A transistor is a switch that either blocks or lets electrical current
pass through. Computer
chips are made of transistors wired into circuits constructed so that
electrical current can flow in different patterns to represent the basic
logic operations like "and" and "or" that underpin a computer's calculations.
The chips that power today's personal computers contain millions of transistors;
our society is also full of simpler chips that control things like fuel
injection in cars and heating systems in houses. Smaller circuits could
speed up these chips and would also come in handy in the burgeoning field
of nanotechnology, which promises to provide microscopic machines.
To make a logic circuit from nanotubes, the researchers first had to make
more practical nanotube transistors. "We made some improvements like using
a thinner gate oxide," said Peter Hadley, a researcher at Delft University.
A transistor's gate oxide controls how much current runs through the transistor.
The new design showed an increase in transconductance, or the ability
to transfer electric charge from one device to another. "When we measured
the transistors, we realized that we could use them to make logic circuits.

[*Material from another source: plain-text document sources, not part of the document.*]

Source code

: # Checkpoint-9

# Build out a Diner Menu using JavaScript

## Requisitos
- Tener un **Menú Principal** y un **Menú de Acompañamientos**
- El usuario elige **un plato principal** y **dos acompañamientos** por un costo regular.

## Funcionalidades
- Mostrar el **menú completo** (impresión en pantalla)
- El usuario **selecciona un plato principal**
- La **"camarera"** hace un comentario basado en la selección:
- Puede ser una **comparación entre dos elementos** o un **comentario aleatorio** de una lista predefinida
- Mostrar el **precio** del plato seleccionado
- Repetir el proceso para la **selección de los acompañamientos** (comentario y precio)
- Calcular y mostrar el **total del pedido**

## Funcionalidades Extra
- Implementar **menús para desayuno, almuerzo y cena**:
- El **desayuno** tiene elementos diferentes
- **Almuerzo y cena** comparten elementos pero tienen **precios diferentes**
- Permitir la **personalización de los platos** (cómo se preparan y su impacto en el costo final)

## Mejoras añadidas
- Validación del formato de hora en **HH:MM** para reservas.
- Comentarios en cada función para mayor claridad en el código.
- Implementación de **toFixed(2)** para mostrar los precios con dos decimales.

We connected a few transistors together and demonstrated... circuits,"
The researchers fashioned several types of logic circuits using one, two
or three nanotube transistors. Logic circuits operate between two voltage
levels that represent the ones and zeros of digital logic. The researchers
made an inverter, or NOT gate, which reverses an input, converting a 1
to a 0, and a NOR gate, which has two inputs and one output, and returns
a 1 only if both the inputs are 0. They also made a static random access
(SRAM) memory cell, which retains the results of these logical machinations.
In a related development, researchers at IBM recently modified a single
nanotube to act as a NOT gate.
To make their circuits, the Delft researchers placed aluminum gates that
were one micron wide on a silicon substrate, or base, then poured the
solvents containing the much smaller carbon nanotubes over the substrate.

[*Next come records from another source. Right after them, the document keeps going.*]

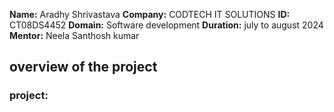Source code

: 
**Name:** Aradhy Shrivastava
**Company:** CODTECH IT SOLUTIONS
**ID:** CT08DS4452
**Domain:** Software development
**Duration:** july to august 2024
**Mentor:** Neela Santhosh kumar

## overview of the project

### project:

"As the solvent dried, the nanotubes were deposited willy-nilly on the
substrate," said Hadley. The researchers then looked at the sample with
an atomic force microscope, searching for tubes that were lying on the
aluminum gates. When they found tubes that were aligned correctly, they
deposited gold electrodes on top of them using electron beam lithography,
said Hadley. The method uses tightly focused beams of electrons followed
by chemical solvents to carve microscopic molds in plastic.
Along the way, the researchers had to solve a couple of technical challenges.

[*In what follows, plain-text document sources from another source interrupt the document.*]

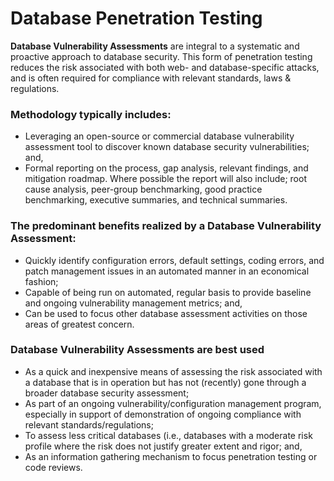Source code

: ﻿# Database Penetration Testing

**Database Vulnerability Assessments** are integral to a systematic and proactive approach to database security. This form of penetration testing reduces the risk associated with both web- and database-specific attacks, and is often required for compliance with relevant standards, laws & regulations.

### Methodology typically includes:

-   Leveraging an open-source or commercial database vulnerability assessment tool to discover known database security vulnerabilities; and,
-   Formal reporting on the process, gap analysis, relevant findings, and mitigation roadmap. Where possible the report will also include; root cause analysis, peer-group benchmarking, good practice benchmarking, executive summaries, and technical summaries.

### The predominant benefits realized by a Database Vulnerability Assessment:

-   Quickly identify configuration errors, default settings, coding errors, and patch management issues in an automated manner in an economical fashion;
-   Capable of being run on automated, regular basis to provide baseline and ongoing vulnerability management metrics; and,
-   Can be used to focus other database assessment activities on those areas of greatest concern.

### Database Vulnerability Assessments are best used

-   As a quick and inexpensive means of assessing the risk associated with a database that is in operation but has not (recently) gone through a broader database security assessment;
-   As part of an ongoing vulnerability/configuration management program, especially in support of demonstration of ongoing compliance with relevant standards/regulations;
-   To assess less critical databases (i.e., databases with a moderate risk profile where the risk does not justify greater extent and rigor; and,
-   As an information gathering mechanism to focus penetration testing or code reviews.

"The aluminum gates were originally too rough... we solved the problem
by depositing the aluminum at low temperature," said Hadley. The researchers
also had to develop the technique that allowed them to deposit gold directly
on the tubes, he said.
The researchers' results prove that such small-scale circuits can be made,
but the tedious technique cannot be used to make them in bulk.
One way around this scalability problem is finding a chemical process
that would allow the transistors and their connections to assemble automatically,
said Hadley. "As with any molecular components there's the hope that self-assembly
could [eventually] be used to fabricate the circuits. A solution containing
these molecular transistors would be poured over a circuit and the transistors
would stick in the right places because of chemical interaction between
the transistor molecules," said Hadley.
A process like this could provide a cheap way to make billions of devices,
There are also size improvements to be made. Although the nanotubes are
very small, the gate oxide is about twice as large as those in today's
silicon transistors. "We have not tried to to make a particularly small
transistor. The important point is that we use a single-molecule as a
component of a transistor," said Hadley.
The researchers have made a "major advance" in nanotube logic
circuits, said Steven Kornguth, assistant director of the Institute for
Advanced Technology at the University of Texas. Key to the advance is
the nanotube transistors better transconductance. "The advance realized
is a gain in voltage, or signal output by a factor of 10," he said.
The Delft and IBM advances show that, in principal, it is possible to
make practical logic devices from carbon nanotubes, said Michael Fuhrer,
an assistant professor of physics at the University of Maryland.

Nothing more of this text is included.